[proofplan] The proof is an algebraic expansion of the definition of the debiased estimator. We substitute the fixed-design model $Y=X\beta^*+\varepsilon$ into the residual $Y-X\hat\beta$, isolate the stochastic term involving $X^\top\varepsilon/n$, and collect the remaining deterministic estimation-error terms. The coordinate identity follows by multiplying the vector identity on the left by the standard basis row vector $e_j^\top$. [/proofplan]

[step:Decompose the residual using the fixed-design model]From the model equation $Y=X\beta^*+\varepsilon$, the residual vector $Y-X\hat\beta \in \mathbb{R}^n$ satisfies \begin{align*} Y-X\hat\beta = X\beta^*+\varepsilon-X\hat\beta. \end{align*} Combining the two terms involving $X$ gives \begin{align*} Y-X\hat\beta = \varepsilon-X(\hat\beta-\beta^*). \end{align*}[/step]

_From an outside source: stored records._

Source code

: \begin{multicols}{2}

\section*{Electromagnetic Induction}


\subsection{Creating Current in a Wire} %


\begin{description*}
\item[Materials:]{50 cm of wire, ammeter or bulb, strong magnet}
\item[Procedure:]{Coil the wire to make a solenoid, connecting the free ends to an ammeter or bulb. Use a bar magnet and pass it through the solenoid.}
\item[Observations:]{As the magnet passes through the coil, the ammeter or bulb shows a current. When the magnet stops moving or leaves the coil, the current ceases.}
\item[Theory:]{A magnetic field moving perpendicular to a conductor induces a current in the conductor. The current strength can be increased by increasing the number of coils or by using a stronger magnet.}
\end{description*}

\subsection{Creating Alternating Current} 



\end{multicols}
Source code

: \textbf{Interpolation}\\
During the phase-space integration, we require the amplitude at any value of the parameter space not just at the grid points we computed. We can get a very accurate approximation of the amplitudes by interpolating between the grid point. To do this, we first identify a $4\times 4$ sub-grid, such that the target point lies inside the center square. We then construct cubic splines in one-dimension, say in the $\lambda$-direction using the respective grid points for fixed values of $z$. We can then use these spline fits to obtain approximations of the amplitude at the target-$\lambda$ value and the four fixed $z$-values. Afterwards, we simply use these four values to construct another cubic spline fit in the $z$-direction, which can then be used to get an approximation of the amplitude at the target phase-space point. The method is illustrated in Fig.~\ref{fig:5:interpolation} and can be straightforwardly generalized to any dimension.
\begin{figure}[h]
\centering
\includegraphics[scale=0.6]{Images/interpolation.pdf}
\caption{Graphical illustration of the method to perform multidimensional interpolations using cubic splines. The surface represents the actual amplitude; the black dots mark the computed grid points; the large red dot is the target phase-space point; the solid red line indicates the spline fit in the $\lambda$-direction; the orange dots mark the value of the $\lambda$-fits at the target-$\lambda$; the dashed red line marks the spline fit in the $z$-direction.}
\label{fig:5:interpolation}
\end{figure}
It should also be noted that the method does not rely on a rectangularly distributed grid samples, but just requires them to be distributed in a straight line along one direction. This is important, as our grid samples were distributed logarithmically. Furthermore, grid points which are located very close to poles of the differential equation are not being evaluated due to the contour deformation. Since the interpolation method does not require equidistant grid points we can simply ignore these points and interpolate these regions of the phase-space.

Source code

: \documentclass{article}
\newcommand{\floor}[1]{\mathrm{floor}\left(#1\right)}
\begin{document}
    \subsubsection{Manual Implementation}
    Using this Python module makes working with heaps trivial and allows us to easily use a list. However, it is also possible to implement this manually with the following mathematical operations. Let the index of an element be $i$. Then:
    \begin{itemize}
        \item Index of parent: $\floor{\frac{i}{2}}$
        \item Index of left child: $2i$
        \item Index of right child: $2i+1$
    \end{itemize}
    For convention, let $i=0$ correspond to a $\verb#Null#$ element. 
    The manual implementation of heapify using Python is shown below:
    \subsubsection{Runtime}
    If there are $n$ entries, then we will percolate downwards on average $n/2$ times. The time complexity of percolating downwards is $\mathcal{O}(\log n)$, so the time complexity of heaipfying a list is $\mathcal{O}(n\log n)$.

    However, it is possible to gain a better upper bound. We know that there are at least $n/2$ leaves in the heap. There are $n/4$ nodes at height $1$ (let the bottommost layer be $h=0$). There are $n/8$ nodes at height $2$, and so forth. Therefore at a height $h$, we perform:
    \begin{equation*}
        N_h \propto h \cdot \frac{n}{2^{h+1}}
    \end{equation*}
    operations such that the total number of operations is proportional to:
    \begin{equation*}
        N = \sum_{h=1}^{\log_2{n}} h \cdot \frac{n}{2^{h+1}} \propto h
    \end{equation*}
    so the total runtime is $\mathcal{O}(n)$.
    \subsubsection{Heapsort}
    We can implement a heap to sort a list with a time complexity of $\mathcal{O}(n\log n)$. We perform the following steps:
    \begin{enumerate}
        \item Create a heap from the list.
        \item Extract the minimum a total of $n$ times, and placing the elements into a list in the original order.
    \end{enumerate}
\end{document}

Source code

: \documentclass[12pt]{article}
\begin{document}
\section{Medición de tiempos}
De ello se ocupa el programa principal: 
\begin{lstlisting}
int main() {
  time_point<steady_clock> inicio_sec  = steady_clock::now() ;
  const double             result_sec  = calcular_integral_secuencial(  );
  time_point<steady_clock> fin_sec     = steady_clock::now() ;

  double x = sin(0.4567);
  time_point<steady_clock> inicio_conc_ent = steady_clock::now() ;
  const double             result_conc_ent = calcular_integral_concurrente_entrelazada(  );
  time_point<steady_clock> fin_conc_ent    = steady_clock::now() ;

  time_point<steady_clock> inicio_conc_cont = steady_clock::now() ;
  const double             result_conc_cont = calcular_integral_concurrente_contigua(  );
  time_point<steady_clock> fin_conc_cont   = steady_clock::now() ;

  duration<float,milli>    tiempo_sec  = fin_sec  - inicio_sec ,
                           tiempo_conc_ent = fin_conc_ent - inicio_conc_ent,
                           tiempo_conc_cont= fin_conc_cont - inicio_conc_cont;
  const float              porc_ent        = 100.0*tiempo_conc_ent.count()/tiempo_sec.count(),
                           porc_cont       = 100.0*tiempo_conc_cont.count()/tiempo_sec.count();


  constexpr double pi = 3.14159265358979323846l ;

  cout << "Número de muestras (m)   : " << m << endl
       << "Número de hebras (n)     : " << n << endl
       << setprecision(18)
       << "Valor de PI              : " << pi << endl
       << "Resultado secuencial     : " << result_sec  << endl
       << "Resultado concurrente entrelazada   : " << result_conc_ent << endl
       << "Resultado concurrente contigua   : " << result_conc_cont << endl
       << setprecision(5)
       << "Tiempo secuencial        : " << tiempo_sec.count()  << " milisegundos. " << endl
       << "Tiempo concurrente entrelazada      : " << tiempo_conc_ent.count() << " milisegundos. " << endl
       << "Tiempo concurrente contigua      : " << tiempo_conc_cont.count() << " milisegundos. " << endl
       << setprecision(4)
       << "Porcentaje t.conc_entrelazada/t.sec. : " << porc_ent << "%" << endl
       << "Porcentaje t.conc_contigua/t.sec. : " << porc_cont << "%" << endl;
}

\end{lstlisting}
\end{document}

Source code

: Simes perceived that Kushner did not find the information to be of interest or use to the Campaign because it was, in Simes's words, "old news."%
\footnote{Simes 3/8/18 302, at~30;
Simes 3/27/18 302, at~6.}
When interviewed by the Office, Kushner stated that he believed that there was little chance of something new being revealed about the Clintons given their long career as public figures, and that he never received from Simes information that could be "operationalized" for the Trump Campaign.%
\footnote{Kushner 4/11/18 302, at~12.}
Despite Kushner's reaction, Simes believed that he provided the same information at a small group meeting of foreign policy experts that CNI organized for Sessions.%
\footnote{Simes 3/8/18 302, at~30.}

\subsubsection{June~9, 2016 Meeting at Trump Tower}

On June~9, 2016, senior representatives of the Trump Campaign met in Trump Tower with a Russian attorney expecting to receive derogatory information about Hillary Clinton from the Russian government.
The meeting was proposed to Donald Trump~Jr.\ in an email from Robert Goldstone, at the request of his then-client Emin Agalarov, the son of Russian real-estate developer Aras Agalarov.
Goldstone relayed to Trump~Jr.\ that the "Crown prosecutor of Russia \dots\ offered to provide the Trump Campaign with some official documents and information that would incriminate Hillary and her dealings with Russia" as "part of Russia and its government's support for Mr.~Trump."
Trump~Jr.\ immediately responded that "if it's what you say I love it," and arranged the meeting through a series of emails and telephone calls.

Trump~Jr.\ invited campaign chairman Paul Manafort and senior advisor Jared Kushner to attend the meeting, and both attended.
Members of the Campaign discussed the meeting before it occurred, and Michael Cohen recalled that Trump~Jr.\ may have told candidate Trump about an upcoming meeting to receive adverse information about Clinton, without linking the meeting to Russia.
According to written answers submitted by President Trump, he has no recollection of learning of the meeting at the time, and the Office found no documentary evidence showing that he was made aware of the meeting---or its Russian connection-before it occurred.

[guided]The residual in the debiased estimator is $Y-X\hat\beta$, and the goal is to express it in terms of the true noise vector $\varepsilon$ and the estimation error $\hat\beta-\beta^*$. Substituting the model identity $Y=X\beta^*+\varepsilon$ gives \begin{align*} Y-X\hat\beta = X\beta^*+\varepsilon-X\hat\beta. \end{align*} The two terms involving $X$ can be grouped because $X$ is a [linear map](/page/Linear%20Map) from $\mathbb{R}^p$ to $\mathbb{R}^n$ represented by the matrix $X \in \mathbb{R}^{n \times p}$. Thus \begin{align*} X\beta^*-X\hat\beta = -X(\hat\beta-\beta^*), \end{align*} and therefore \begin{align*} Y-X\hat\beta = \varepsilon-X(\hat\beta-\beta^*). \end{align*} This is the only place where the model equation is used.[/guided]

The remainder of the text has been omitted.